Well, that's the question, isn't it? I direct your attention to Will's comments in his other post on this subject:

My sense is that there has been a huge shift in the cultural consensus in the West about, say, the autonomy parents owe their grown and even adolescent children, and, conversely, the obedience and material assistance grown children owe their parents. You probably wouldn’t be a conservative if you witnessed such a change in norms and failed to diagnose it as a failure of people to meet the “inescapable obligations” that arise from their unchosen social relations. If you were to accept the mutability of these obligations, it would be pretty hard to characterized them as inescapable. Once we no longer feel an obligation’s normative gravity, we stop believing that it has any.
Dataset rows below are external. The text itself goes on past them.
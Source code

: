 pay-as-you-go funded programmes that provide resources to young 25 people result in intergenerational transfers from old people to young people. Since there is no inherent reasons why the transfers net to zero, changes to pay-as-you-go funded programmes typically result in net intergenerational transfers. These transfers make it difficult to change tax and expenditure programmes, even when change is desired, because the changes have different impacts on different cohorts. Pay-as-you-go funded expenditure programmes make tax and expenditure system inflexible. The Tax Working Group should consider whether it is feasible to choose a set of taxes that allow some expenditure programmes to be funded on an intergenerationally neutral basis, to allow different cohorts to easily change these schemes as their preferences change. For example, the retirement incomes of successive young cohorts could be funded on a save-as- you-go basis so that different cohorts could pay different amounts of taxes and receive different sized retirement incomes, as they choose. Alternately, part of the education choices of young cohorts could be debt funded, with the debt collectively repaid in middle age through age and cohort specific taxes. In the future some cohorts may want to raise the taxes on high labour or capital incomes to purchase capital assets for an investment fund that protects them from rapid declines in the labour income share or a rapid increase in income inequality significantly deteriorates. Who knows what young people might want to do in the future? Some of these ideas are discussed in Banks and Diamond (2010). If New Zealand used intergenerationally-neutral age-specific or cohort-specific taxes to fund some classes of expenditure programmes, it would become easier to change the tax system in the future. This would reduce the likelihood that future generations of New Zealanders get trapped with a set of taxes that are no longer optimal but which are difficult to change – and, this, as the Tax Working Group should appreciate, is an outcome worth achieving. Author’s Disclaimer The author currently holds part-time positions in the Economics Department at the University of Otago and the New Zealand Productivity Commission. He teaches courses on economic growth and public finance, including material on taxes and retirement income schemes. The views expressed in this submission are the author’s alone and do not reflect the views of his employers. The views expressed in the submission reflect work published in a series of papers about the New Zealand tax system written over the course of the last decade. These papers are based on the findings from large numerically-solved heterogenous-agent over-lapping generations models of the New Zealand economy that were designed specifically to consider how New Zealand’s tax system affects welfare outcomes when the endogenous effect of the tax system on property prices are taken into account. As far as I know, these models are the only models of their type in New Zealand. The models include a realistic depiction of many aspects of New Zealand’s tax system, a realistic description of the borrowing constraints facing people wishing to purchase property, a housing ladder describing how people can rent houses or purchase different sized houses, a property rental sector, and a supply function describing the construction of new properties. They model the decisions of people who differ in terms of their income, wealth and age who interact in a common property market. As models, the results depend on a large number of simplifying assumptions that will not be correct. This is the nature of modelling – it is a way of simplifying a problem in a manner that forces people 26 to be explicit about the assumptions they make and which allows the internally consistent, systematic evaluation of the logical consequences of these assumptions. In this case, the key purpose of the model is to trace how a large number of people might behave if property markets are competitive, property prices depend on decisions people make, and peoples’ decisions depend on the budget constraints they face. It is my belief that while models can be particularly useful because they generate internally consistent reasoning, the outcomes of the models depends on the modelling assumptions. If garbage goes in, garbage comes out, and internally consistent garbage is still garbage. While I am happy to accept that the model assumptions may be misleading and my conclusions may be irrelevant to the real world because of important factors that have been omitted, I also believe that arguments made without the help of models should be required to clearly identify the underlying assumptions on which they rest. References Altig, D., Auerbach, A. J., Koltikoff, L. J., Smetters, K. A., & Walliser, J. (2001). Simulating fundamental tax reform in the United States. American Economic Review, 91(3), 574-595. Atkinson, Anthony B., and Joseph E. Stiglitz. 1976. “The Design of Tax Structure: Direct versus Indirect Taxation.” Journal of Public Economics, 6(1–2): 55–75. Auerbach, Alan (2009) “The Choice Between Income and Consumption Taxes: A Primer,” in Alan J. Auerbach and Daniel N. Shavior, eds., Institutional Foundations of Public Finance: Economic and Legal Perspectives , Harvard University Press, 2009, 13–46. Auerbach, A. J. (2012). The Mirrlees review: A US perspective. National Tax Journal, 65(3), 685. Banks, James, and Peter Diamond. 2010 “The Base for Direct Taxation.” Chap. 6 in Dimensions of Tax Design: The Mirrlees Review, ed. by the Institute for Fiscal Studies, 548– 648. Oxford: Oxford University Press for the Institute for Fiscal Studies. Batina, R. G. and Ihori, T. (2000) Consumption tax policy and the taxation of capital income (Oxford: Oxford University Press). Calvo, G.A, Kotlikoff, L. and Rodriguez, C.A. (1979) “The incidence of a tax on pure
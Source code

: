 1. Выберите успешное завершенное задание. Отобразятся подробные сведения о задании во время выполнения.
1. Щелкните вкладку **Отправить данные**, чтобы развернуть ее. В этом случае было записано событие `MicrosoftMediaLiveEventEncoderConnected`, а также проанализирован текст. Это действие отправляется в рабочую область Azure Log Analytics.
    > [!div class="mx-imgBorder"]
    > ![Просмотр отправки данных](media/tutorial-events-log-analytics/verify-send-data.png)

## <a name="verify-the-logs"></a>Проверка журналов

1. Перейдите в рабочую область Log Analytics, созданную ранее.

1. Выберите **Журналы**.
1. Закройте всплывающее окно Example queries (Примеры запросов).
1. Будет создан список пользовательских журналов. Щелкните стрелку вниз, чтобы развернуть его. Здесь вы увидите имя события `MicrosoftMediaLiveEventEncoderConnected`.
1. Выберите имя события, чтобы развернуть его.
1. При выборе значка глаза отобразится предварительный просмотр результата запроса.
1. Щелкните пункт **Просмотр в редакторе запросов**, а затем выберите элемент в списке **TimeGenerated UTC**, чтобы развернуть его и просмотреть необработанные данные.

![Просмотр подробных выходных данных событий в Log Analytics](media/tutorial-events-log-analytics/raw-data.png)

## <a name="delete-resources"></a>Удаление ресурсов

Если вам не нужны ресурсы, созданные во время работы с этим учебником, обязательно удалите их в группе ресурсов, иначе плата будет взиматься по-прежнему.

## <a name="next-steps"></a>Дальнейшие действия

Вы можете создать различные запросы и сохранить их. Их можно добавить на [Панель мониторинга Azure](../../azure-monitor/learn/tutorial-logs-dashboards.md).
And an obligation whose normative pull no one feels stop being considered an obligation. When it stops being considered an obligation, the pattern of individual behavior changes, and, ipso facto, the society is changed. For conservatives, this kind of social change comes as one moral crisis after another. When we in fact arrive at a better place after the change, as we generally do, the conservative mostly just makes peace with it while insisting that we all panic about the next moral shift, which will surely bring down all of society along with it.

But look here - the example Will gives is an example of precisely the phenomenon I was describing, where illiberal obligations are weakened and the state rushes in to fill the breach. Yes, there has been a huge shift in the cultural consensus in the West about the obedience and material assistance grown children owe their parents. And no, society hasn't collapsed as a result. Why? Well, in part because the state has taken over the role that used to be filled by grown children, through enormous tax-and-transfer programs like Social Security and Medicare in the United States, and still-more-enormous programs in Western Europe. Or take another example: Over the last forty years, there has been a huge shift in the cultural consensus in the African-American community about the obligations that men owe the women they impregnate, and the children that result. Again, society hasn't collapsed - because the government, through the welfare office and (in a sense) the prison system, has stepped in to play a much larger role in African-American life than it did before.

Now clearly this is a complicated subject, and Will's right that states like Saudi Arabia and Iran have, from his perspective, the worst of both worlds: They've grafted a modern centralized state onto a pre-modern society defined by hierarchy, ingroup, and purity, which is a recipe, unsurprisingly, for theocratic tyranny. But in the modern West, where liberalization has been more of an organic (or at least slow-moving) process than in the developing world, the pattern I'm describing seems to hold reasonably well: The weakening of illiberal bonds has been accompanied by increased political centralization and expanding state power, and the societies where the illiberal sentiments are weakest are also the societies with the largest and most intrusive administrative states.